___ Listed records ___
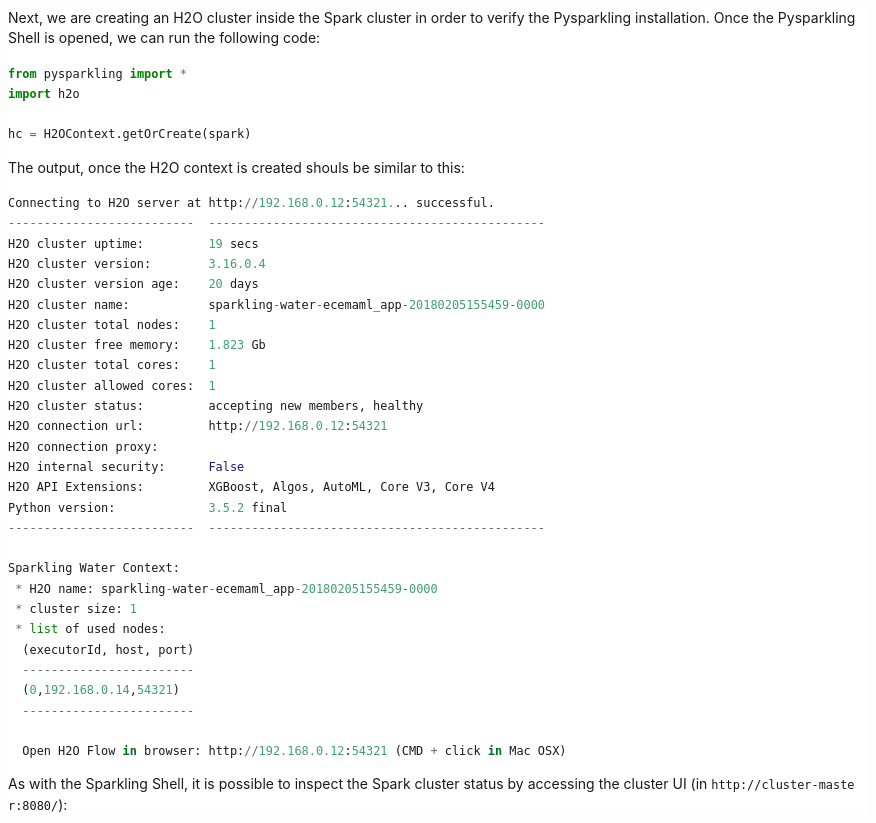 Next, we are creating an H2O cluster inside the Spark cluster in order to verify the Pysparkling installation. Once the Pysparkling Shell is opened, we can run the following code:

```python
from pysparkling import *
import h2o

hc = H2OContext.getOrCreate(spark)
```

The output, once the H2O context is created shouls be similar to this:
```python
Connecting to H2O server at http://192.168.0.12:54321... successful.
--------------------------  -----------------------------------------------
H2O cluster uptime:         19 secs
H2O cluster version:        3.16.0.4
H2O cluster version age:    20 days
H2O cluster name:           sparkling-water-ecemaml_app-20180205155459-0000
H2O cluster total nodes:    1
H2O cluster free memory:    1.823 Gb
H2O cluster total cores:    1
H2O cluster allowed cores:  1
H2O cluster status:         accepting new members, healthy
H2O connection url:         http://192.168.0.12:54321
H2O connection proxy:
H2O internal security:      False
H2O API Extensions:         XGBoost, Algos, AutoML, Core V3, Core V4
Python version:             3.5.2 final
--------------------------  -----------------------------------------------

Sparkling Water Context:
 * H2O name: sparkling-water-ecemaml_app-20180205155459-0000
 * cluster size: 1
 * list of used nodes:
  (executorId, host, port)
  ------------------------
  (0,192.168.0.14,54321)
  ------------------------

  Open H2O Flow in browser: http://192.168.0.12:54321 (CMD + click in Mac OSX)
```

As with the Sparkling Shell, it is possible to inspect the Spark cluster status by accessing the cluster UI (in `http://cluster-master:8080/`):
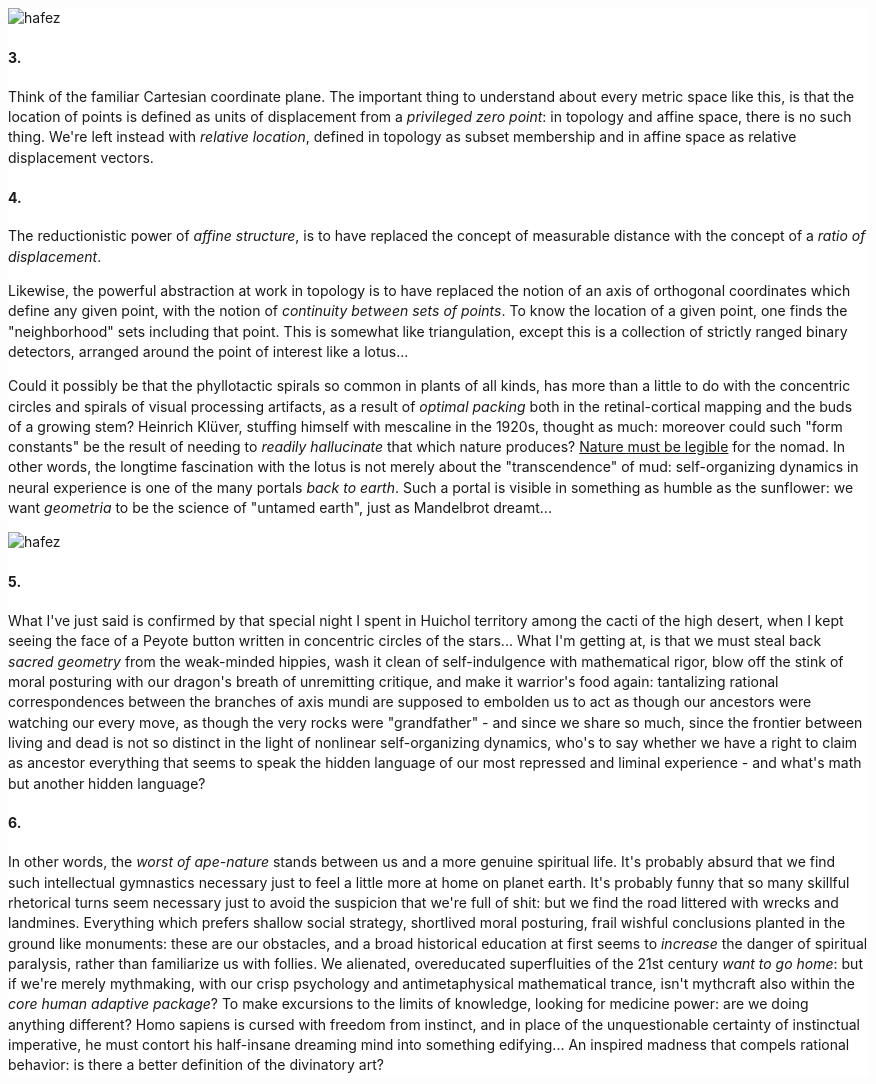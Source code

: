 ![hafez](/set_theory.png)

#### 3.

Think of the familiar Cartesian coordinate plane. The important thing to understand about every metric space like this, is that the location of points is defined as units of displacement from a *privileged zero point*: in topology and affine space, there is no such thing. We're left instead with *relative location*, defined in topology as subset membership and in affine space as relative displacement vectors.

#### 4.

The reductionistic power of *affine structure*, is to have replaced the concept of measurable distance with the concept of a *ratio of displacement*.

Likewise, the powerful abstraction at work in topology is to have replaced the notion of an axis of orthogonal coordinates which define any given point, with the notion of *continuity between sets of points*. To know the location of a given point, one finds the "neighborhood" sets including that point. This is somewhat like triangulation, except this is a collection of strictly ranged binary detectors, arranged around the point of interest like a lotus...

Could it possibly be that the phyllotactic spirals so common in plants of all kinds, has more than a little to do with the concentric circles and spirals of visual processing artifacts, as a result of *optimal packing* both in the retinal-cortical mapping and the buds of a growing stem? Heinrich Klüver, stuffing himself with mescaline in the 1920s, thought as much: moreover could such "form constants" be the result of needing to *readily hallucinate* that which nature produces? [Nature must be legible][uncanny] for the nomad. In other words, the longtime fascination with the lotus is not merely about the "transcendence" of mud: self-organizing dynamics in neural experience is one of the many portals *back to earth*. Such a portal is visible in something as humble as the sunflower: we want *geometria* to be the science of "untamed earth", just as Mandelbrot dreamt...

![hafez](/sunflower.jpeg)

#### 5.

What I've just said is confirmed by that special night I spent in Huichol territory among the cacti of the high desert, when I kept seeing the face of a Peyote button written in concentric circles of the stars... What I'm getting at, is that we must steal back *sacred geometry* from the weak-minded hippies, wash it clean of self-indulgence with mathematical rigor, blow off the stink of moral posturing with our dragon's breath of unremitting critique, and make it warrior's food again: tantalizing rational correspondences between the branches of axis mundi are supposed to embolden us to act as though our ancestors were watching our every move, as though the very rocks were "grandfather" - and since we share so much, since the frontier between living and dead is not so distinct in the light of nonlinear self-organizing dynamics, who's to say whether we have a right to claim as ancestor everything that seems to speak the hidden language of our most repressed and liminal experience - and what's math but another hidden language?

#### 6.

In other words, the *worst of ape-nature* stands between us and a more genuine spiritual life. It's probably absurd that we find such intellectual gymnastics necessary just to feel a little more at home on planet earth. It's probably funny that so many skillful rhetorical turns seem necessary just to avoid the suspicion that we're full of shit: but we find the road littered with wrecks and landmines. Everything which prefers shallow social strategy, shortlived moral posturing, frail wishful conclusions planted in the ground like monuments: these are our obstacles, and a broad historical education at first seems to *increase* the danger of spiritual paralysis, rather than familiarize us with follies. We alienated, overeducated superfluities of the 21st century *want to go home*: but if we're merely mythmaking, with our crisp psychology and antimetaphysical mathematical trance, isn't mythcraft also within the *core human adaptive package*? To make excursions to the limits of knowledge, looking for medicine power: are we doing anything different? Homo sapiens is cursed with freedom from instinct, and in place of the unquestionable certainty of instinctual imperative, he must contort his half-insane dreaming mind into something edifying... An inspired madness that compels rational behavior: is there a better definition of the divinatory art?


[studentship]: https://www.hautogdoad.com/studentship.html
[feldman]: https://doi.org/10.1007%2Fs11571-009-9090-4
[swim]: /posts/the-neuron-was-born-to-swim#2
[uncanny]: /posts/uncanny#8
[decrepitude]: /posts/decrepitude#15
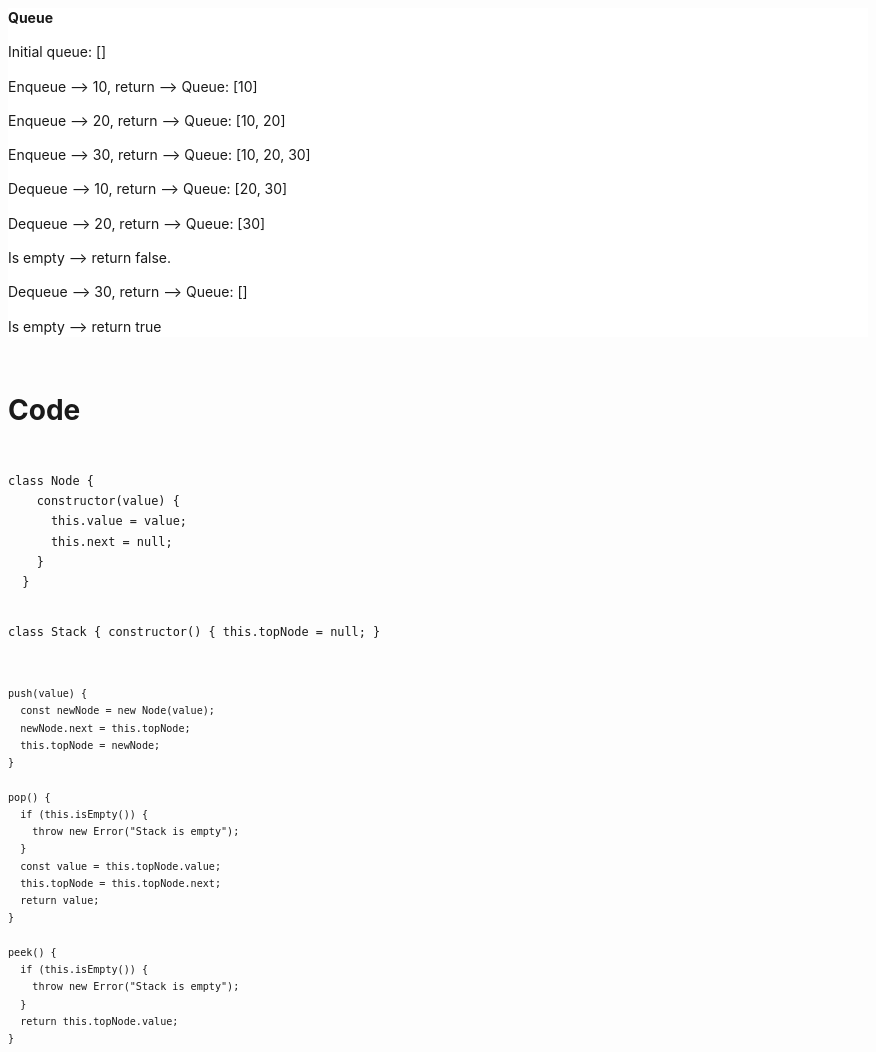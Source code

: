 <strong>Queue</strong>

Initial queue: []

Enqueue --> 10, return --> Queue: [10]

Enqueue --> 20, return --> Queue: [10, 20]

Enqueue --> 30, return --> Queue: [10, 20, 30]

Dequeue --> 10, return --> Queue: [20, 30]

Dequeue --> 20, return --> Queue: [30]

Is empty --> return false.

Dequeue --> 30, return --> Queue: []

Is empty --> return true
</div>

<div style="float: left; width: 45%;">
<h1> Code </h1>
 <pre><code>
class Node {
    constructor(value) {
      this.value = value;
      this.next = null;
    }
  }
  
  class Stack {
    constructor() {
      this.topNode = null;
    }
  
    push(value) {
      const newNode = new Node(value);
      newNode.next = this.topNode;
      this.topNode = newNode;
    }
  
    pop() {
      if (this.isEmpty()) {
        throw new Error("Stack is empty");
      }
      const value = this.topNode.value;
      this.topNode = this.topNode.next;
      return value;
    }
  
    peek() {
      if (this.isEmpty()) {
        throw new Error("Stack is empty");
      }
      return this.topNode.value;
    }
___
# [What you should do]
All lines containing "left" in the material above should appear in your reply, copied exactly.

# [Task output]
Think of the familiar Cartesian coordinate plane. The important thing to understand about every metric space like this, is that the location of points is defined as units of displacement from a *privileged zero point*: in topology and affine space, there is no such thing. We're left instead with *relative location*, defined in topology as subset membership and in affine space as relative displacement vectors.
<div style="float: left; width: 45%;">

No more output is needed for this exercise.